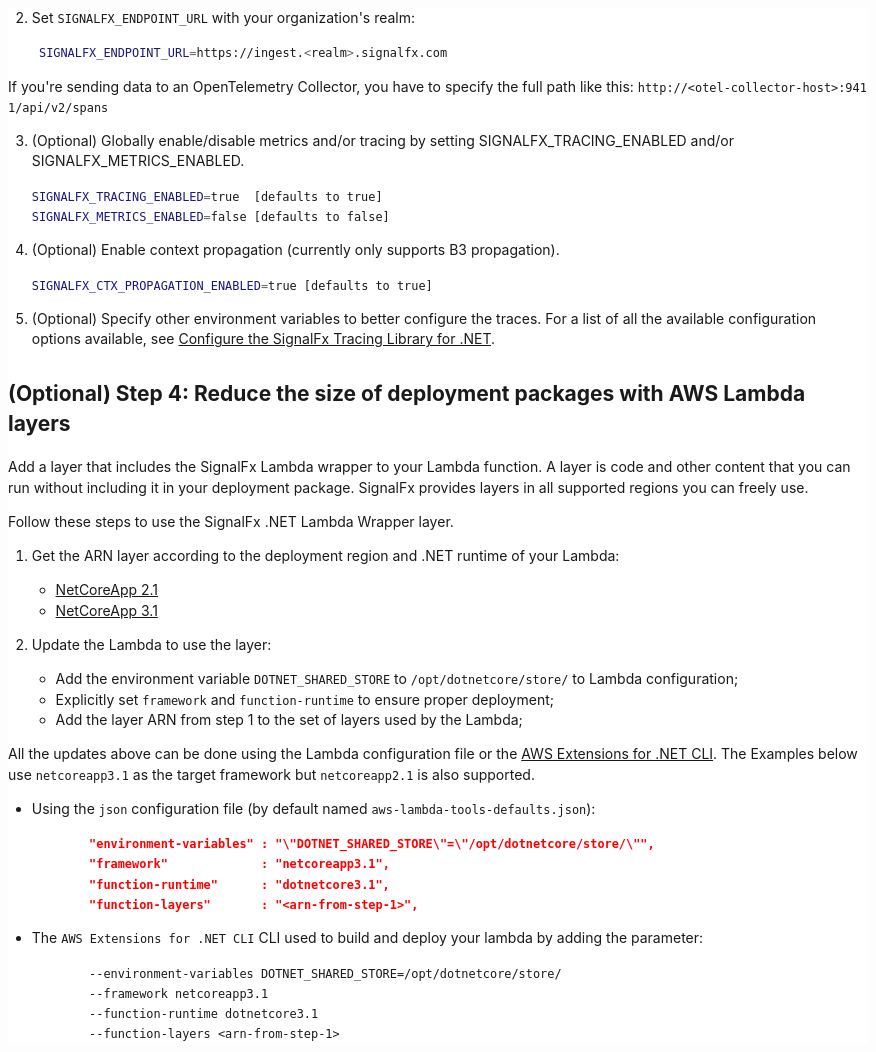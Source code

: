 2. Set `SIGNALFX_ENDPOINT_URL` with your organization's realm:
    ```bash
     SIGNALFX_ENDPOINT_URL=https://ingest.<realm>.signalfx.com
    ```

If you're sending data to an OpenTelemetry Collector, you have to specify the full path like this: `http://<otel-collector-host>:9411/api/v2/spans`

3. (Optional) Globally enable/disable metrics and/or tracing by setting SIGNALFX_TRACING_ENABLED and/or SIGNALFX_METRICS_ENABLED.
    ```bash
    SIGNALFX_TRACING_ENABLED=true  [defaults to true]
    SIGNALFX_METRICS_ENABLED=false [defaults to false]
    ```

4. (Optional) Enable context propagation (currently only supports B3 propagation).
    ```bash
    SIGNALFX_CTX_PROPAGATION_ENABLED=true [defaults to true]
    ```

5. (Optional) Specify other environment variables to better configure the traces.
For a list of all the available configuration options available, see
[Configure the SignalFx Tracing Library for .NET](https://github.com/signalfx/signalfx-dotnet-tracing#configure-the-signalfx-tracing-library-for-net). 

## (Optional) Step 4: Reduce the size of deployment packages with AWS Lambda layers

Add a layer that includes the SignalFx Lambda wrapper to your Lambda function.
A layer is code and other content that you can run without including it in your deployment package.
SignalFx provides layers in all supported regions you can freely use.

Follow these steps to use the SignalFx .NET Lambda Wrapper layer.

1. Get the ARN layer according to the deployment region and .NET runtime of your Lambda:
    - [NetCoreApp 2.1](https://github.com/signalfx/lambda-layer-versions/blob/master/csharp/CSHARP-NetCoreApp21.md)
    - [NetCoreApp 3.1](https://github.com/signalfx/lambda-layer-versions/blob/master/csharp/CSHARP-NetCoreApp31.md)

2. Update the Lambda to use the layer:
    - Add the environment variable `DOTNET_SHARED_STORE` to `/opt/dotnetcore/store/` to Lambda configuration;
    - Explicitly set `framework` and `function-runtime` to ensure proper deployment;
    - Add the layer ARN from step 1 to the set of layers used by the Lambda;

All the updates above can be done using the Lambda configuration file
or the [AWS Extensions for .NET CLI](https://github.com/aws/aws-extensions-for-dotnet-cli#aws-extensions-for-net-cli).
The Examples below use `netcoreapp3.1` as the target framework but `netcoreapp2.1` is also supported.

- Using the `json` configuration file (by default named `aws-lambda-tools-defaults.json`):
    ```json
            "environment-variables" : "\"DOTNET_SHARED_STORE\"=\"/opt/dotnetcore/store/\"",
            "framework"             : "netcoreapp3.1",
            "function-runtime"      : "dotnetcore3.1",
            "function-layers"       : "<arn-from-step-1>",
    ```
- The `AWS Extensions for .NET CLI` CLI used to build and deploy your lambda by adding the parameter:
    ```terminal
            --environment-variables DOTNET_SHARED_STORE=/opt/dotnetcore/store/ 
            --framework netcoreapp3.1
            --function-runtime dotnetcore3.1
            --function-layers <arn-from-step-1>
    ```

> _Required action_: Go through the entries above and output them exactly, without pictures.

> _Answer to this problem_:
Source code

: 2. Set `SIGNALFX_ENDPOINT_URL` with your organization's realm:
    ```bash
     SIGNALFX_ENDPOINT_URL=https://ingest.<realm>.signalfx.com
    ```

If you're sending data to an OpenTelemetry Collector, you have to specify the full path like this: `http://<otel-collector-host>:9411/api/v2/spans`

3. (Optional) Globally enable/disable metrics and/or tracing by setting SIGNALFX_TRACING_ENABLED and/or SIGNALFX_METRICS_ENABLED.
    ```bash
    SIGNALFX_TRACING_ENABLED=true  [defaults to true]
    SIGNALFX_METRICS_ENABLED=false [defaults to false]
    ```

4. (Optional) Enable context propagation (currently only supports B3 propagation).
    ```bash
    SIGNALFX_CTX_PROPAGATION_ENABLED=true [defaults to true]
    ```

5. (Optional) Specify other environment variables to better configure the traces.
For a list of all the available configuration options available, see
[Configure the SignalFx Tracing Library for .NET](https://github.com/signalfx/signalfx-dotnet-tracing#configure-the-signalfx-tracing-library-for-net). 

## (Optional) Step 4: Reduce the size of deployment packages with AWS Lambda layers

Add a layer that includes the SignalFx Lambda wrapper to your Lambda function.
A layer is code and other content that you can run without including it in your deployment package.
SignalFx provides layers in all supported regions you can freely use.

Follow these steps to use the SignalFx .NET Lambda Wrapper layer.

1. Get the ARN layer according to the deployment region and .NET runtime of your Lambda:
    - [NetCoreApp 2.1](https://github.com/signalfx/lambda-layer-versions/blob/master/csharp/CSHARP-NetCoreApp21.md)
    - [NetCoreApp 3.1](https://github.com/signalfx/lambda-layer-versions/blob/master/csharp/CSHARP-NetCoreApp31.md)

2. Update the Lambda to use the layer:
    - Add the environment variable `DOTNET_SHARED_STORE` to `/opt/dotnetcore/store/` to Lambda configuration;
    - Explicitly set `framework` and `function-runtime` to ensure proper deployment;
    - Add the layer ARN from step 1 to the set of layers used by the Lambda;

All the updates above can be done using the Lambda configuration file
or the [AWS Extensions for .NET CLI](https://github.com/aws/aws-extensions-for-dotnet-cli#aws-extensions-for-net-cli).
The Examples below use `netcoreapp3.1` as the target framework but `netcoreapp2.1` is also supported.

- Using the `json` configuration file (by default named `aws-lambda-tools-defaults.json`):
    ```json
            "environment-variables" : "\"DOTNET_SHARED_STORE\"=\"/opt/dotnetcore/store/\"",
            "framework"             : "netcoreapp3.1",
            "function-runtime"      : "dotnetcore3.1",
            "function-layers"       : "<arn-from-step-1>",
    ```
- The `AWS Extensions for .NET CLI` CLI used to build and deploy your lambda by adding the parameter:
    ```terminal
            --environment-variables DOTNET_SHARED_STORE=/opt/dotnetcore/store/ 
            --framework netcoreapp3.1
            --function-runtime dotnetcore3.1
            --function-layers <arn-from-step-1>
    ```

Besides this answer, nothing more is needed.